The professional standards also guide them towards implementation of measures that lead to the promotion of a safer environment for their patients and upholding a professional boundary with the patients. The professional standards also guide them in upholding the privacy of their clients and treating them with utmost respect, dignity as well as courtesy
The professional codes of conduct and the professional standards in the nursing profession serves as important guides in the execution of responsibilities of this profession in an approach that matches the desired quality as well as the ethical obligations that are associated with this practice. The professional codes have interpretive statements that offer a useful framework for ethical decision making and analysis for nurses and form the basis of professional standards in this profession (Aiken,Buchan, Sochaiski, Nichols & Powerll, 2004).
The importance of professional standards is based on the role played by ethics as an essential segment and the distinguished role of nursing in addressing the needs of the injured people, the sick and the vulnerable in the society. The important concern of nursing profession is embodied in delivery of quality nursing care to the patients as well as the society at large. The nursing practice is charged with the responsibility of illness and disease prevention, alleviating suffering in patients, promoting, defending and restoring the health status of the patients, their families, groups as well as the entire community. Achievements of these core responsibilities must be guided by professional standards (Aiken, 2002).
Nurses also have a responsibility of transforming some features of the social structure which are responsible for detracting from well being and health. People who chose nursing as their career have a duty of respecting and observing the ideals as well as the moral norms that are required by their profession. The professional standards also help them to exercise ethical tradition that requires them to be distinctive, self-reflective as well as enduring. The primary goals, obligations as well as values of nursing profession are reflected in the professional standards.
- Aiken, L. H. (2002). Commentary. Medical Care Research and Review, 59(2), 215-222.

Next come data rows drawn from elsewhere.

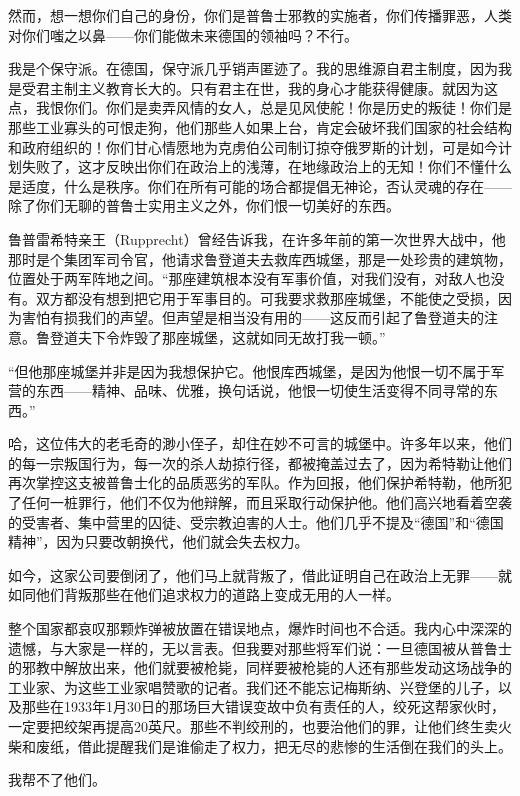 \documentclass[UTF8]{ctexart}
\begin{document}
然而，想一想你们自己的身份，你们是普鲁士邪教的实施者，你们传播罪恶，人类对你们嗤之以鼻——你们能做未来德国的领袖吗？不行。

我是个保守派。在德国，保守派几乎销声匿迹了。我的思维源自君主制度，因为我是受君主制主义教育长大的。只有君主在世，我的身心才能获得健康。就因为这点，我恨你们。你们是卖弄风情的女人，总是见风使舵！你是历史的叛徒！你们是那些工业寡头的可恨走狗，他们那些人如果上台，肯定会破坏我们国家的社会结构和政府组织的！你们甘心情愿地为克虏伯公司制订掠夺俄罗斯的计划，可是如今计划失败了，这才反映出你们在政治上的浅薄，在地缘政治上的无知！你们不懂什么是适度，什么是秩序。你们在所有可能的场合都提倡无神论，否认灵魂的存在——除了你们无聊的普鲁士实用主义之外，你们恨一切美好的东西。

鲁普雷希特亲王（Rupprecht）曾经告诉我，在许多年前的第一次世界大战中，他那时是个集团军司令官，他请求鲁登道夫去救库西城堡，那是一处珍贵的建筑物，位置处于两军阵地之间。“那座建筑根本没有军事价值，对我们没有，对敌人也没有。双方都没有想到把它用于军事目的。可我要求救那座城堡，不能使之受损，因为害怕有损我们的声望。但声望是相当没有用的——这反而引起了鲁登道夫的注意。鲁登道夫下令炸毁了那座城堡，这就如同无故打我一顿。”

“但他那座城堡并非是因为我想保护它。他恨库西城堡，是因为他恨一切不属于军营的东西——精神、品味、优雅，换句话说，他恨一切使生活变得不同寻常的东西。”

哈，这位伟大的老毛奇的渺小侄子，却住在妙不可言的城堡中。许多年以来，他们的每一宗叛国行为，每一次的杀人劫掠行径，都被掩盖过去了，因为希特勒让他们再次掌控这支被普鲁士化的品质恶劣的军队。作为回报，他们保护希特勒，他所犯了任何一桩罪行，他们不仅为他辩解，而且采取行动保护他。他们高兴地看着空袭的受害者、集中营里的囚徒、受宗教迫害的人士。他们几乎不提及“德国”和“德国精神”，因为只要改朝换代，他们就会失去权力。

如今，这家公司要倒闭了，他们马上就背叛了，借此证明自己在政治上无罪——就如同他们背叛那些在他们追求权力的道路上变成无用的人一样。

整个国家都哀叹那颗炸弹被放置在错误地点，爆炸时间也不合适。我内心中深深的遗憾，与大家是一样的，无以言表。但我要对那些将军们说：一旦德国被从普鲁士的邪教中解放出来，他们就要被枪毙，同样要被枪毙的人还有那些发动这场战争的工业家、为这些工业家唱赞歌的记者。我们还不能忘记梅斯纳、兴登堡的儿子，以及那些在1933年1月30日的那场巨大错误变故中负有责任的人，绞死这帮家伙时，一定要把绞架再提高20英尺。那些不判绞刑的，也要治他们的罪，让他们终生卖火柴和废纸，借此提醒我们是谁偷走了权力，把无尽的悲惨的生活倒在我们的头上。

我帮不了他们。
\end{document}
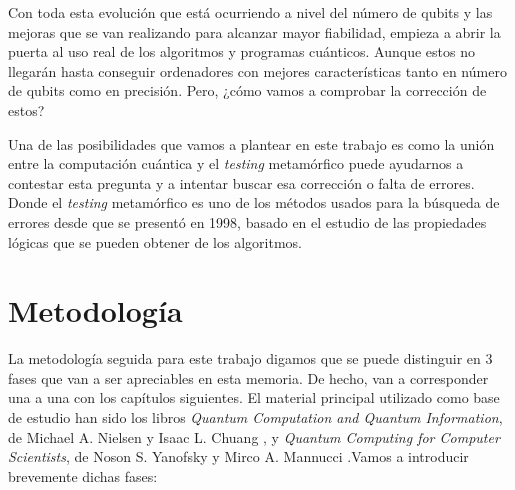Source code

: Con toda esta evolución que está ocurriendo a nivel del número de qubits y las mejoras que se van realizando para alcanzar mayor fiabilidad, empieza a abrir la puerta al uso real de los algoritmos y programas cuánticos. Aunque estos no llegarán hasta conseguir ordenadores con mejores características tanto en número de qubits como en precisión. Pero, ¿cómo vamos a comprobar la corrección de estos? \newline 

Una de las posibilidades que vamos a plantear en este trabajo es como la unión entre la computación cuántica y el \textit{testing} metamórfico puede ayudarnos a contestar esta pregunta y a intentar buscar esa corrección o falta de errores. Donde el \textit{testing} metamórfico es uno de los métodos usados para la búsqueda de errores desde que se presentó en 1998\cite{Note:MT:1998}, basado en el estudio de las propiedades lógicas que se pueden obtener de los algoritmos.

\section{Metodología}
\label{Sec1.1:Metodologia}

La metodología seguida para este trabajo digamos que se puede distinguir en 3 fases que van a ser apreciables en esta memoria. De hecho, van a corresponder una a una con los capítulos siguientes. El material principal utilizado como base de estudio han sido los libros \textit{Quantum Computation and Quantum Information}, de Michael A. Nielsen y Isaac L. Chuang \cite{B:Nielsen:2002}, y \textit{Quantum Computing for Computer Scientists}, de Noson S. Yanofsky y Mirco A. Mannucci \cite{B:QuantumScientist:2008}.Vamos a introducir brevemente dichas fases:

- Aiken, L. (2006). Nurses: 7 myths about the nursing shortage. Iowa Nurse Reporter, 19(4), 17.
- Aiken, L., Buchan, J., Sochaiski, J., Nichols, B., & Powerll, M. (2004). Trends in international nurse migration. Health Affairs, 23(3), 69-77.
- Mirr Jansen, M. P. (2006). Professional issues: Licensure, certification, prescriptive privileges, credentialing, and legal issues. In M. P. Mirr Jansen & M. Zwygart-Stauffacher (Eds.), Advanced practice nursing (3rd ed., 107–120). New York: Springer.